Purpose: visualize read pileup neighborhoods of SNPs to identify false positives
- see_gSNP_neighborhood.py -- generates a PDF report of SNP pileups for a single sample. SNPs are nucleotides that are different between the sample and the reference genome.
- see_sample-pair_SNP_neighborhood.py -- generates a PDF report of SNP pileups for a pair of samples. SNPs are nucleotides that are different between the two samples irrespective of the reference genome's content.
- batch_see_SNP_neighborhood_sample-pairs.py -- generates a series of PDF reports, each being SNPs between a pair of samples (as see_sample-pair_SNP_neighborhood.py); well-suited for lyve-SET's output.

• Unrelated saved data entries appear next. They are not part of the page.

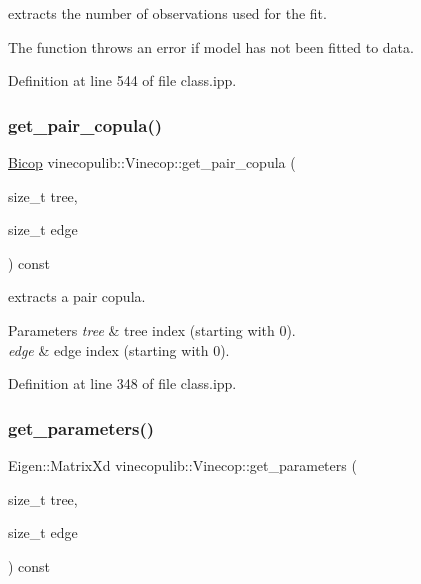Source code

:extracts the number of observations used for the fit. 

The function throws an error if model has not been fitted to data. 

Definition at line 544 of file class.\+ipp.

\mbox{\label{classvinecopulib_1_1_vinecop_a5a75b825ad6091d734dc163c3277b36b}} 
\subsubsection{\texorpdfstring{get\+\_\+pair\+\_\+copula()}{get\_pair\_copula()}}
{\footnotesize\ttfamily \hyperlink{classvinecopulib_1_1_bicop}{Bicop} vinecopulib\+::\+Vinecop\+::get\+\_\+pair\+\_\+copula (\begin{DoxyParamCaption}\item[{size\+\_\+t}]{tree,  }\item[{size\+\_\+t}]{edge }\end{DoxyParamCaption}) const\hspace{0.3cm}{\ttfamily [inline]}}



extracts a pair copula. 


\begin{DoxyParams}{Parameters}
{\em tree} & tree index (starting with 0). \\
\hline
{\em edge} & edge index (starting with 0). \\
\hline
\end{DoxyParams}


Definition at line 348 of file class.\+ipp.

\mbox{\label{classvinecopulib_1_1_vinecop_a16872eaecac2cf3f90c7f282c453fe58}} 
\subsubsection{\texorpdfstring{get\+\_\+parameters()}{get\_parameters()}}
{\footnotesize\ttfamily Eigen\+::\+Matrix\+Xd vinecopulib\+::\+Vinecop\+::get\+\_\+parameters (\begin{DoxyParamCaption}\item[{size\+\_\+t}]{tree,  }\item[{size\+\_\+t}]{edge }\end{DoxyParamCaption}) const\hspace{0.3cm}{\ttfamily [inline]}}



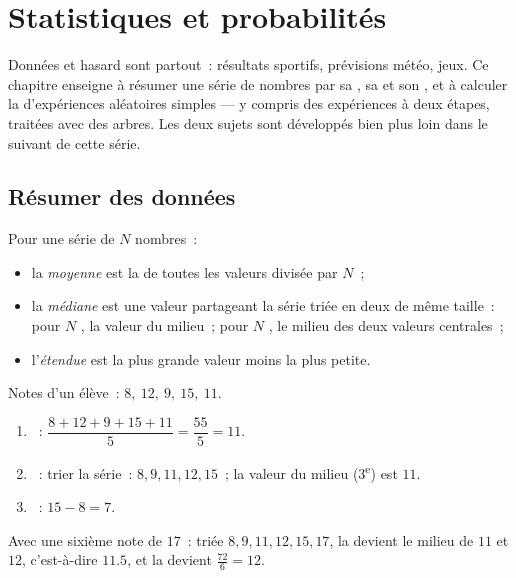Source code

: \chapter{Statistiques et probabilités}\label{ch:g9:statproba}

Données et hasard sont partout~: résultats sportifs, prévisions météo,
jeux. Ce chapitre enseigne à résumer une série de nombres par sa
, sa  et son , et à calculer la 
d'expériences aléatoires simples --- y compris des expériences à deux
étapes, traitées avec des arbres. Les deux sujets sont développés bien
plus loin dans le  suivant de cette série.

\section{Résumer des données}

\begin{definition}\label{def:g9:statproba:indicators}
Pour une série de $N$ nombres~:
\begin{itemize}
  \item la \emph{moyenne} est la  de toutes les
        valeurs divisée par $N$~;
  \item la \emph{médiane} est une valeur partageant la
        série triée en deux  de même taille~: pour $N$ , la
        valeur du milieu~; pour $N$ , le milieu des deux valeurs
        centrales~;
  \item l'\emph{étendue} est la plus grande valeur moins
        la plus petite.
\end{itemize}
\end{definition}

\begin{example}\label{ex:g9:statproba:indicators}
Notes d'un élève~: $8,\ 12,\ 9,\ 15,\ 11$.
\begin{enumerate}
  \item {}~: $\dfrac{8 + 12 + 9 + 15 + 11}{5} = \dfrac{55}{5} = 11$.
  \item {}~: trier la série~: $8, 9, 11, 12, 15$~; la valeur du
        milieu (3\textsuperscript{e}) est $11$.
  \item {}~: $15 - 8 = 7$.
\end{enumerate}
Avec une sixième note de $17$~: triée $8, 9, 11, 12, 15, 17$, la 
devient le milieu de $11$ et $12$, c'est-à-dire $11.5$, et la 
devient $\frac{72}{6} = 12$.
\end{example}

Compile from source with make and export the bin dir to execute a python script. The samtools binary shouldn't conflict with what you might already have, because I named it 'samtools-0.1.18'. Currently the pyvcf module is outdated in the pip package manager, so you'll likely need to compile from source the bleeding edge version as an egg to avoid errors parsing ChromIDs in some VCF files.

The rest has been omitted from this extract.